Personal stories New Zealand and Australia
These are the countries I grew up in, influencing my early view of the world. New Zealand is a small nation of 4.5 million, with a relatively unscathed natural environment and an economy built on agriculture and tourism. We inherited effective government institutions as a late colonial conquest of England, created a culture of independence after world war two, then adopted free market economics with unusual enthusiasm after 1980.
Australia, with a population of 23 million on an isolated continent, is one of the richest and most stable nations in the world. The economy is built on resource extraction with limited industrial value-adding. There are two tiers of government, national and state, which slows the pace of political change.
New Zealand and Australia’s very different approaches to economics meant I lived through an interesting case study on the benefits and drawbacks of recent economic policies. Both countries also had active feminist movements in the 1980s and both now have emerging green parties.
Back in 1979 New Zealand introduced carless days to cope with oil price shocks. Few families had more than one car and carpooling developed to fill the gap, with the benefit of more social commuting. And in Australia’s long drought of 1995-2009 we cut water use radically. Experiences like these show that reducing cultures of waste is easier than it looks when change becomes necessary.
In 1984 a newly elected Labour government opened up New Zealand’s protected economy. Bruce Jesson, a republican radical, was elected chairperson of the Auckland Regional Services Trust, an organisation set up to fail so that the assets of New Zealand’s largest urban council could be privatised. A mix of committed business and community representatives on the board worked together to make the trust a success, repaying debts out of revenue and removing the justification for selling off the city’s assets. This was an inspirational example of how government can deliver services efficiently and equitably, even when free market ideology dominates economic thinking.

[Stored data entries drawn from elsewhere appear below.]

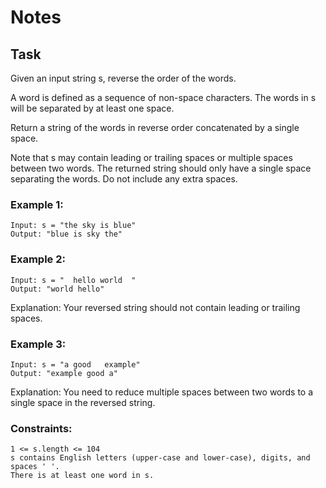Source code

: # Notes

## Task
Given an input string s, reverse the order of the words.

A word is defined as a sequence of non-space characters. The words in s will be separated by at least one space.

Return a string of the words in reverse order concatenated by a single space.

Note that s may contain leading or trailing spaces or multiple spaces between two words. The returned string should only have a single space separating the words. Do not include any extra spaces.



### Example 1:

```
Input: s = "the sky is blue"
Output: "blue is sky the"
```

### Example 2:
```
Input: s = "  hello world  "
Output: "world hello"
```
Explanation: Your reversed string should not contain leading or trailing spaces.

### Example 3:
```
Input: s = "a good   example"
Output: "example good a"
```

Explanation: You need to reduce multiple spaces between two words to a single space in the reversed string.


### Constraints:
```
1 <= s.length <= 104
s contains English letters (upper-case and lower-case), digits, and spaces ' '.
There is at least one word in s.
```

By 1997 I was working for the department of corrections (prisons) and absorbing the era’s emphasis on free market social solutions. I got a big wakeup call when we took a long holiday through Malaysia just after the Asian Financial Crisis hit. Driving past mile after mile of abandoned half-finished buildings and reading stories of forced repatriation for migrant workers was an experience I can’t forget.
For the last fifteen years in Australia, my life has been like most people’s, dominated by work. I try to keep some balance through fitness but that too caught me out as I aged. After a serious cycling accident I spent a lot of time in hospital. I doubt I would have had time to think back over my life and write this, without that accident. We forget how much work dominates and compromises our lives, because we have so little energy left for considering alternatives.
This is a new era and a new world is being shaped, so make the time to reconsider your past, present and especially your future.